— What the exercise asks —
Of all the lines below, output only those starting at the one with "<summary><strong>budget_form.html</strong></summary>" and ending at the one with "<summary><strong>income_form.html</strong></summary>", both ends included, exactly as written.

— Entries supplied —
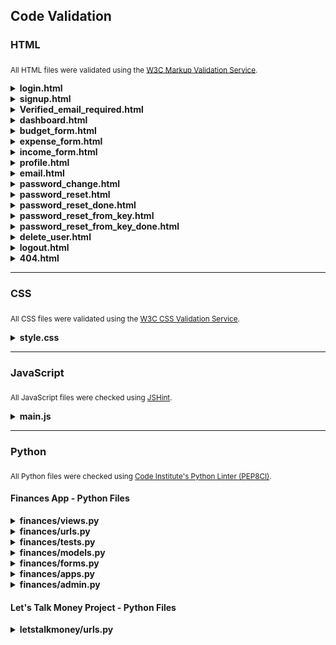 ## Code Validation

### HTML  

<sub>All HTML files were validated using the [W3C Markup Validation Service](https://validator.w3.org/).</sub>

<details>
<summary><strong>login.html</strong></summary>

- **Result:** Passed
<img src="../images/validation-results/html-login-validation.png" alt="" width="400"/>
</details>

<details>
<summary><strong>signup.html</strong></summary>

- **Result:** Initial run failed  
<img src="../images/validation-results/html-signup-error-validation.png" alt="" width="400"/>

- **How I fixed it:**  
Added ID to respective password helper and then replaced the password helper small element with a div.

- **Final result:** Passed  
<img src="../images/validation-results/html-signup-validation.png" alt="" width="400"/>
</details>

<details>
<summary><strong>Verified_email_required.html</strong></summary>

- **Result:** Passed
<img src="../images/validation-results/html-verified_email_required-validation.png" alt="" width="400"/>
</details>

<details>
<summary><strong>dashboard.html</strong></summary>

- **Result:** Initial run failed  
<img src="../images/validation-results/html-dashboard-error-validation.png" alt="" width="400"/>

- **How I fixed it:**  
    - Closed open ul.
    - Closed div
    - removed stray p element
    - Changed capital P to lowercase p on element

- **Final result:** Passed  
<img src="../images/validation-results/html-dashboard-validation.png" alt="" width="400"/>
</details>

<details>
<summary><strong>budget_form.html</strong></summary>

- **Result:** Passed
<img src="../images/validation-results/html-budget-validation.png" alt="" width="400"/>
</details>

<details>
<summary><strong>expense_form.html</strong></summary>

- **Result:** Passed
<img src="../images/validation-results/html-expense-validation.png" alt="" width="400"/>
</details>

<details>
<summary><strong>income_form.html</strong></summary>

- **Result:** Passed
<img src="../images/validation-results/html-income-validation.png" alt="" width="400"/>
</details>

<details>
<summary><strong>profile.html</strong></summary>

- **Result:** Passed
<img src="../images/validation-results/html-profile-validation.png" alt="" width="400"/>
</details>

<details>
<summary><strong>email.html</strong></summary>

- **Result:** Passed
<img src="../images/validation-results/html-email-validation.png" alt="" width="400"/>
</details>

<details>
<summary><strong>password_change.html</strong></summary>

- **Result:** Initial run failed  
<img src="../images/validation-results/html-password_change-error-validation.png" alt="" width="400"/>

- **How I fixed it:**  
    - id_password1_helptext ID missing a related element. Added if satement for password helper
    and added the missing ID.

- **Final result:** Passed  
<img src="../images/validation-results/html-password_change-validation.png" alt="" width="400"/>
</details>

<details>
<summary><strong>password_reset.html</strong></summary>

- **Result:** Initial run failed  
<img src="../images/validation-results/html-password_reset-validation.png" alt="" width="400"/>
</details>

<details>
<summary><strong>password_reset_done.html</strong></summary>

- **Result:** Initial run failed  
<img src="../images/validation-results/html-password_reset_done-pass.png" alt="" width="400"/>
</details>

<details>
<summary><strong>password_reset_from_key.html</strong></summary>

- **Result:** Initial run failed
<img src="../images/validation-results/html-password_reset_from_key-fail.png" alt="" width="400"/>

- **How I fixed it:**  
    - Initially this page had an issue of no aria-describedby error when testing for validation. This led me on a 4 hour battle attempting multiple fixes such as Rendering form.password as a widget only, adding the help_text id to different elements and removing the DTL template tag and replacing with raw html input. Nothing seemed to work. But The solution was right in front of me all along. I truly felt the fog of war (frustration) blinded my mind to think clearly. Each time I pushed, the page source wouldn't update to my template changes. I tried resetting the Heroku dyno, attempting to clear any and every cache, but to no avail. I then turn off my PC and rebooted it and started up Firefox Dev, instead of Chrome, I opened Dev tools and seen the deployed site code was indeed updated... Ureeka!. 

         I then went back to Chrome and pulled up the source code on the same page, and it was completely different. I then realized that the issue was that I had to clear the cache in Chrome. After clearing the cache, the aria-describedby error was gone and the page passed html validation. I felt like I wasted so much time on such a simple fix, but I don't beleive any time is wasted when you learn something new. The end.

- **Final result:** Passed
<img src="../images/validation-results/html-password_reset_from_key-pass.png" alt="" width="400"/>
</details>

<details>
<summary><strong>password_reset_from_key_done.html</strong></summary>

- **Result:** Passed
<img src="../images/validation-results/html-password_reset_from_key_done-pass.png" alt="" width="400"/>
</details>

<details>
<summary><strong>delete_user.html</strong></summary>

- **Result:** Passed
<img src="../images/validation-results/html-delete_user-validation.png" alt="" width="400"/>
</details>

<details>
<summary><strong>logout.html</strong></summary>

- **Result:** Passed
<img src="../images/validation-results/html-logout-validation.png" alt="" width="400"/>
</details>

<details>
<summary><strong>404.html</strong></summary>

- **Result:** Passed
<img src="../images/validation-results/html-404-validation.png" alt="" width="400"/>
</details>

---

### CSS 

<sub>All CSS files were validated using the [W3C CSS Validation Service](https://jigsaw.w3.org/css-validator/).</sub>

<details>
<summary><strong>style.css</strong></summary>

- **Result:** Passed  
<img src="../images/validation-results/css-validation.png" alt="" width="550"/>

</details>



---

### JavaScript

<sub>All JavaScript files were checked using [JSHint](https://jshint.com/).</sub>

<details>
<summary><strong>main.js</strong></summary>

- **Result:** Passed with warning shown
<img src="../images/validation-results/js-validation.png" alt="" width="550"/>

- **Warning:**  
JS Hint presented a warning, however the warning is irrelevant, since 'new' is needed for chart.js, therefore ignored warning.
</details>



---

### Python

<sub>All Python files were checked using [Code Institute's Python Linter (PEP8CI)](https://pep8ci.herokuapp.com/).</sub>

 #### Finances App - Python Files
<details>
<summary><strong>finances/views.py</strong></summary>

- **Result:** Passed  
<img src="../images/validation-results/finances-views-validation.png" alt="" width="550"/>
</details>

<details>
<summary><strong>finances/urls.py</strong></summary>

- **Result:** Passed 
<img src="../images/validation-results/finances-urls-validation.png" alt="" width="550"/>
</details>

<details>
<summary><strong>finances/tests.py</strong></summary>

- **Result:** Passed 
<img src="../images/validation-results/finances-tests-validation.png" alt="" width="550"/>
</details>

<details>
<summary><strong>finances/models.py</strong></summary>

- **Result:** Passed 
<img src="../images/validation-results/finances-models-validation.png" alt="" width="550"/>
</details>

<details>
<summary><strong>finances/forms.py</strong></summary>

- **Result:** Passed 
<img src="../images/validation-results/finances-forms-validation.png" alt="" width="550"/>
</details>

<details>
<summary><strong>finances/apps.py</strong></summary>

- **Result:** Passed 
<img src="../images/validation-results/finances-apps-validation.png" alt="" width="550"/>
</details>

<details>
<summary><strong>finances/admin.py</strong></summary>

- **Result:** Passed 
<img src="../images/validation-results/finances-admin-validation.png" alt="" width="550"/>
</details>

#### Let's Talk Money Project - Python Files

<details>
<summary><strong>letstalkmoney/urls.py</strong></summary>

- **Result:** Passed 
<img src="../images/validation-results/letstalkmoney-urls-validation.png" alt="" width="550"/>
</details>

— Response below —
<summary><strong>budget_form.html</strong></summary>

- **Result:** Passed
<img src="../images/validation-results/html-budget-validation.png" alt="" width="400"/>
</details>

<details>
<summary><strong>expense_form.html</strong></summary>

- **Result:** Passed
<img src="../images/validation-results/html-expense-validation.png" alt="" width="400"/>
</details>

<details>
<summary><strong>income_form.html</strong></summary>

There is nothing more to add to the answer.